The day after the incident, the Ku Klux Klan burned a cross in front of the women's residence. News of the cross-burning quickly spread throughout the campus, and Student Government Association officers, led by Brodes Hartley, called for a meeting of the student body. The incidents (the cross-burning and the arrest) were discussed in the meeting. Student leaders called for the withdrawal of student support of the bus company and for students to seek participation in the boycott throughout the community. Reverend Steele, a member of the Tallahassee Interdenominational Ministerial Alliance (IMA) and leader in the NAACP, organized a mass meeting that night. In the meeting, the Inter-Civic Council (ICC) was born from the joining of the NAACP, IMA, and Tallahassee Civic League. The ICC was formed in response to community fear that a NAACP-led protest would be met with state repression. Its leaders held weekly meetings and the Council was highly active in Civil Rights-related activism. The NAACP became involved well after the boycott had been started, when leaders sent a lawyer to defend drivers of boycotters (carpool drivers) who were arrested for driving unlicensed "for hire" vehicles.

Three months into the boycott, the demand for the employment of black bus drivers was met. For months after Browder v. Gayle, the government upheld de facto segregation, with the instantiation of an ordinance mandating assigned seats on buses. That led to arrests of blacks who did not sit in the seats assigned to them. Efforts persisted in resisting bus segregation and enforcement of the ordinance became less strict, when blacks again rode the buses.

In 1959, members of the Tallahassee InterCivic Council tested the success of the boycott by riding the newly-integrated buses; they found that the integration was successful.

Sociologist Lewis Killian points out that organizational and community leaders did not gather until after the initiation of the boycott, which highlights the spontaneity of the student-initiated boycott. Furthermore, the boycott was initiated during a time in which Tallahassee's civil rights-related organizational activity was markedly low and the black community in Tallahassee was unprepared for a protest as large as the boycott.

The creation of the ICC provides an example of the emergence of new norms and structures.

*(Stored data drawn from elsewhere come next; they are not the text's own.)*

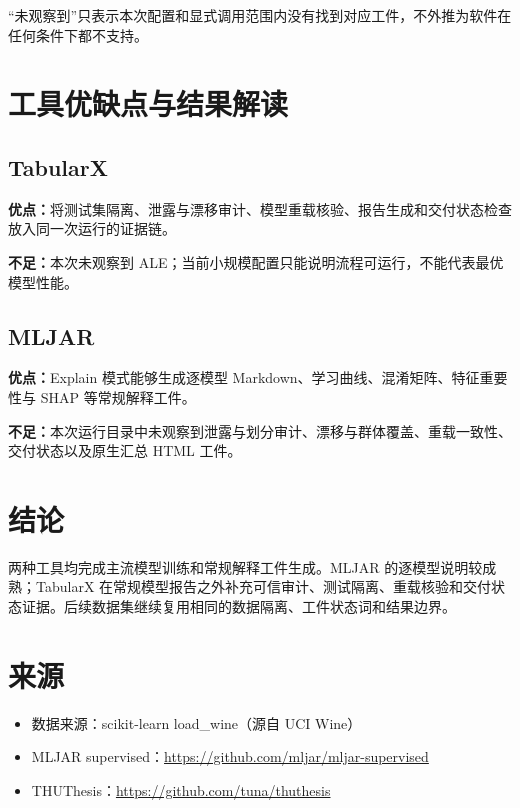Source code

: \documentclass[degree=bachelor,language=chinese,fontset=fandol]{thuthesis}
\begin{document}
“未观察到”只表示本次配置和显式调用范围内没有找到对应工件，不外推为软件在任何条件下都不支持。

\chapter{工具优缺点与结果解读}
\section{TabularX}
\textbf{优点：}将测试集隔离、泄露与漂移审计、模型重载核验、报告生成和交付状态检查放入同一次运行的证据链。

\textbf{不足：}本次未观察到 ALE；当前小规模配置只能说明流程可运行，不能代表最优模型性能。

\section{MLJAR}
\textbf{优点：}Explain 模式能够生成逐模型 Markdown、学习曲线、混淆矩阵、特征重要性与 SHAP 等常规解释工件。

\textbf{不足：}本次运行目录中未观察到泄露与划分审计、漂移与群体覆盖、重载一致性、交付状态以及原生汇总 HTML 工件。

\chapter{结论}
两种工具均完成主流模型训练和常规解释工件生成。MLJAR 的逐模型说明较成熟；TabularX 在常规模型报告之外补充可信审计、测试隔离、重载核验和交付状态证据。后续数据集继续复用相同的数据隔离、工件状态词和结果边界。

\backmatter
\chapter{来源}
\begin{itemize}
  \item 数据来源：scikit-learn load\_wine（源自 UCI Wine）
  \item MLJAR supervised：\url{https://github.com/mljar/mljar-supervised}
  \item THUThesis：\url{https://github.com/tuna/thuthesis}
\end{itemize}
\end{document}
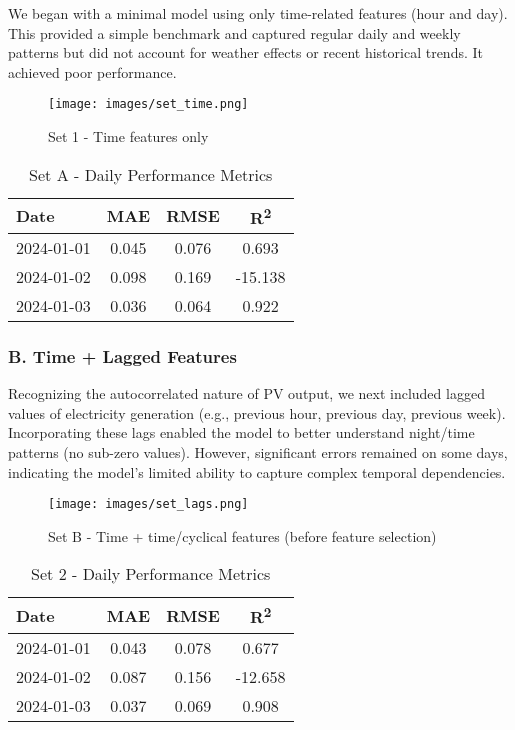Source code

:We began with a minimal model using only time-related features (hour and day). This 
provided a simple benchmark and captured regular daily and weekly patterns but did not 
account for weather effects or recent historical trends. It achieved poor performance. 

\begin{figure}[H]
    \centering
    \texttt{[image: images/set\_time.png]}
    \caption{Set 1 - Time features only}
    \label{fig:set1-forecast-profile}
\end{figure}

\begin{table}[H]
    \centering
    \begin{tabular}{lccc}
        Date        & MAE    & RMSE   & R\textsuperscript{2} \\
        \hline
        2024-01-01  & 0.045  & 0.076  & 0.693 \\
        2024-01-02  & 0.098  & 0.169  & -15.138 \\
        2024-01-03  & 0.036  & 0.064  & 0.922 \\
    \end{tabular}
    \caption{Set A - Daily Performance Metrics}
\end{table}

\subsubsection*{B. Time + Lagged Features}
Recognizing the autocorrelated nature of PV output, we next included lagged values of 
electricity generation (e.g., previous hour, previous day, previous week). Incorporating 
these lags enabled the model to better understand night/time patterns (no sub-zero values). However, 
significant errors remained on some days, indicating the model's limited ability to 
capture complex temporal dependencies.

\begin{figure}[H]
    \centering
    \texttt{[image: images/set\_lags.png]}
    \caption{Set B - Time + time/cyclical features (before feature selection)}
\end{figure}

\begin{table}[H]
    \centering
    \begin{tabular}{lccc}
        Date        & MAE    & RMSE   & R\textsuperscript{2} \\
        \hline
        2024-01-01  & 0.043  & 0.078  & 0.677 \\
        2024-01-02  & 0.087  & 0.156  & -12.658 \\
        2024-01-03  & 0.037  & 0.069  & 0.908 \\
    \end{tabular}
    \caption{Set 2 - Daily Performance Metrics}
\end{table}


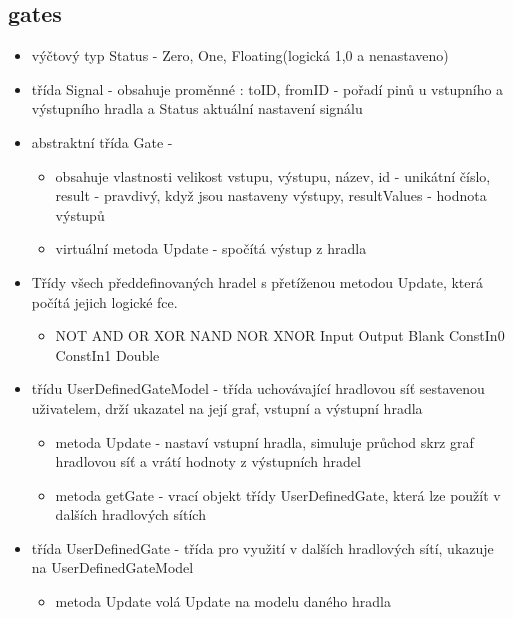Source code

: \documentclass[12pt, oneside]{article}
\begin{document}
\subsection*{gates} 
\begin{itemize} 
\item výčtový typ Status - Zero, One, Floating(logická 1,0 a nenastaveno) 
\item třída Signal - obsahuje proměnné : toID, fromID - pořadí pinů u vstupního a výstupního hradla a Status aktuální nastavení signálu 
\item abstraktní třída Gate - 
\begin{itemize} 
\item obsahuje vlastnosti velikost vstupu, výstupu, název, id - unikátní číslo, result - pravdivý, když jsou nastaveny výstupy, resultValues - hodnota výstupů
\item virtuální metoda Update - spočítá výstup z hradla
\end{itemize} 
\item Třídy všech předdefinovaných hradel s přetíženou metodou Update, která počítá jejich logické fce.
\begin{itemize} 
\item NOT AND OR XOR NAND NOR XNOR Input Output Blank ConstIn0 ConstIn1 Double
\end{itemize} 
\item třídu UserDefinedGateModel - třída uchovávající hradlovou síť sestavenou uživatelem, drží ukazatel na její graf, vstupní a výstupní hradla
\begin{itemize}
\item metoda Update - nastaví vstupní hradla, simuluje průchod skrz graf hradlovou síť a vrátí hodnoty z výstupních hradel 
\item metoda getGate - vrací objekt třídy UserDefinedGate, která lze použít v dalších hradlových sítích 
\end{itemize}
\item třída UserDefinedGate - třída pro využití v dalších hradlových sítí, ukazuje na UserDefinedGateModel
\begin{itemize} 
\item metoda Update volá Update na modelu daného hradla 
\end{itemize} 
\end{itemize}
\newpage
\end{document}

Although it is widely believed that the centers of Civil Rights Movement activity were organizational and structural bodies such as the black church and the NAACP, a new normative structure emerged in the Tallahassee Bus Boycott.

The boycott presents an overlooked departure from the circumstances of the Montgomery bus boycott, which was planned and precipitated by active individuals and organizations; in addition, the Tallahassee boycott, at least in its initial stages, was separate from and did not model the latter.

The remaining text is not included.